▶ _EXTRACTED RECORDS_:
+ + +

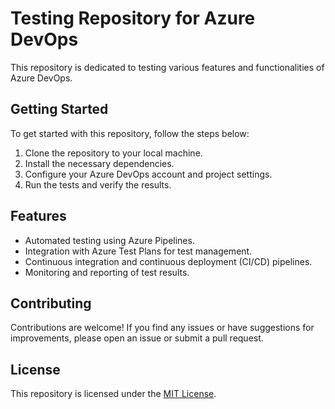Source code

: # Testing Repository for Azure DevOps

This repository is dedicated to testing various features and functionalities of Azure DevOps.

## Getting Started

To get started with this repository, follow the steps below:

1. Clone the repository to your local machine.
2. Install the necessary dependencies.
3. Configure your Azure DevOps account and project settings.
4. Run the tests and verify the results.

## Features

- Automated testing using Azure Pipelines.
- Integration with Azure Test Plans for test management.
- Continuous integration and continuous deployment (CI/CD) pipelines.
- Monitoring and reporting of test results.

## Contributing

Contributions are welcome! If you find any issues or have suggestions for improvements, please open an issue or submit a pull request.

## License

This repository is licensed under the [MIT License](LICENSE).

+ + +

▶ _PROBLEM TO SOLVE_: Please show the lines in the entries above that hold the string "your".

▶ _TASK SOLUTION_:
1. Clone the repository to your local machine.
3. Configure your Azure DevOps account and project settings.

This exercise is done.